Porque sou menina expatriada, imigrante de profissão. Sou cidadã do mundo com pós doutorado em lágrimas de despedida. Sou ama e senhora da saudade. E o que esse teu espírito livre e caprichoso não te deixa ver é que saudade é coisa boa. Saudade come-se ao pequeno-almoço molhado no leite e faz-nos sorrir quando na rádio toca determinada música. Uma espanholada, sei lá.
Nessa tua cabeça de pessoa moderna e soberana, saudade é dependência. E isso te faz tão pequeno, tão mesquinho, tão egoísta.

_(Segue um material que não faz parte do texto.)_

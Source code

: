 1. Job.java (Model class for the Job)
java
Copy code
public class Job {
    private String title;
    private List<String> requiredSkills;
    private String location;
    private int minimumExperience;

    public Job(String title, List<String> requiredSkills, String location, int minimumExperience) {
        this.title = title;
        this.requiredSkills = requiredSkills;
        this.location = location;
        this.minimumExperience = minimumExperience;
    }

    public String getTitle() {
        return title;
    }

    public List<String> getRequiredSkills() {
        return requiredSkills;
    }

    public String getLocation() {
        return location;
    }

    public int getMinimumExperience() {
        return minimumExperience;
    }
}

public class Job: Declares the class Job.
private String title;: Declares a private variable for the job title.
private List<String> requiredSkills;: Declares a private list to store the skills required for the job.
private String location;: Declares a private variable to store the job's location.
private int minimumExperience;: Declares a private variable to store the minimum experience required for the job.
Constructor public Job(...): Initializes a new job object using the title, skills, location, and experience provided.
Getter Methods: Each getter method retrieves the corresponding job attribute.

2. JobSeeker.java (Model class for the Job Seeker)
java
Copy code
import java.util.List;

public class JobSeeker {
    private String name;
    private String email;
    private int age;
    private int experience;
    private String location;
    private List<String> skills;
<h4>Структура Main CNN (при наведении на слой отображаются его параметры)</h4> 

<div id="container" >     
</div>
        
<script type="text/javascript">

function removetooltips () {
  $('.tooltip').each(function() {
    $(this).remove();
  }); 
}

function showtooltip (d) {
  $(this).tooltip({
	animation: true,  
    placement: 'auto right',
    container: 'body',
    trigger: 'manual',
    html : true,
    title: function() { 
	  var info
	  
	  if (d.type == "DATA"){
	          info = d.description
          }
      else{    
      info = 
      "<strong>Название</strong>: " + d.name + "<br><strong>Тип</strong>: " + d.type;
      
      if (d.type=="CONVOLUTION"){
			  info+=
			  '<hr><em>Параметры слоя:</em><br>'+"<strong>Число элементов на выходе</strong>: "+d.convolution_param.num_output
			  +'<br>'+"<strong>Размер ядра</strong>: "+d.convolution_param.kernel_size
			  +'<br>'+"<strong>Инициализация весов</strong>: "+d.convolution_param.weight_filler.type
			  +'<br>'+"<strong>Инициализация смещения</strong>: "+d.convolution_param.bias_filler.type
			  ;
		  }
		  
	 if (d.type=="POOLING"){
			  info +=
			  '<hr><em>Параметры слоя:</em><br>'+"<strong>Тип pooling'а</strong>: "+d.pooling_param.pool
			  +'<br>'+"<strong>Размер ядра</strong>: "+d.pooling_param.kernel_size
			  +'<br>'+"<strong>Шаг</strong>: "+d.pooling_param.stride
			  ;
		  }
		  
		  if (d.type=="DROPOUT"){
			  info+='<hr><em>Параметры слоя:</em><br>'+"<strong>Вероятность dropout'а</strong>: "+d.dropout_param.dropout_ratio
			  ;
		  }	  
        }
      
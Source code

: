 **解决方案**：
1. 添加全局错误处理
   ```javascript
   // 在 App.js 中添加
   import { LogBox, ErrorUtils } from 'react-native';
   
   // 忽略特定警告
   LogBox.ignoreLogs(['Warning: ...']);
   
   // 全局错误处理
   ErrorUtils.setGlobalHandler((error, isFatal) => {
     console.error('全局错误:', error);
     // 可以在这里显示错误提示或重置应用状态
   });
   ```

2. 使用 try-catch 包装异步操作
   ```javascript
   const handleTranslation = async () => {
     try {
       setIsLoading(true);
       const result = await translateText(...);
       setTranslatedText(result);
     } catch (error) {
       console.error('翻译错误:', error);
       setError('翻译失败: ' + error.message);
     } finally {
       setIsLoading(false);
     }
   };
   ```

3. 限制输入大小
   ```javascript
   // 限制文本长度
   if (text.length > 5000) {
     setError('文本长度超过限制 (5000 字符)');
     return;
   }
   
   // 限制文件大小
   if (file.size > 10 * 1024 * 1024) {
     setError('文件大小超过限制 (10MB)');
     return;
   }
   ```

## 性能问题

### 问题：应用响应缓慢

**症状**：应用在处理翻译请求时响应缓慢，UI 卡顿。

Tantas coisas que podias não ter sido. E tal como eu não consigo evitar essa saudade com gosto de cerejas, tu tampouco sabes olhar-me sem essa tua superioridade automática de quem acha que a vida é o que a nossa cabeça pensa dela. Uma vez mais erraste. Não sei porque o digo. Tu jamais aceitarás essa crítica, como nunca aceitaste qualquer outra, dirás que tudo isto é mais um capricho de uma menina pequena. E já agora, juntado a fama ao proveito, tenho de te dizer que apesar das tuas sábias recomendações,
eu tive e tenho saudades tuas.
Língua de fora, bate o pé no chão e vira as costas, a menina amuada.

16 junio 2010

Variações

Conheço bem aquele sorriso. Aquele sorriso e as suas variações. Houve aquele que fizeste no dia das tesouras do Eduardo abraçadas num sofá de improviso. E o que veio um pouco mais tarde, com um amanhecer não dormido de gosto ácido a tangerina. Esse parecia-se ao daquele concerto dos sapatos perdidos e encontrados. Lembras-te? Mas falando de concerto, que conste que o outro, o dos aplausos em pé de satisfação, foi um sorriso diferente, mais calmo, mais profundo. Com gosto a café.
Claro que tampouco vale compra-lo ao que gastaste e gastaste no dia dos ciganos à beira mar. Mas isso, mais do que um sorriso, foi uma história.
É que esse teu sorriso, o famoso, também tem a variação que estreaste com sotaque do norte, entre uma guitarra e um jardim. E horas mais tarde, comendo bombas calóricas com um toquesinho de picante. Depois há também o seu primo, o das mochilas às costas. Mas aí é jogo sujo. Que esse tem vantagem competitiva.
Até que outro dia conheci uma nova variação. Vinha com um brilho diferente nos olhos, uma bochecha meio corada, com a covinha a querer mostrar-se. Tinha cheiro a novidade, a perfume de flores e abraços apertados de êxtase. Tinha som de música indie escutada e discutida em quilómetros de costa e auto-estrada. Tinha sabor a sol e naturalidade. A noites sem dormir pelas avenidas dos eléctricos. Era uma nova variação daquele meu velho e conhecido sorriso. Mas essa, pela primeira vez, não era para mim.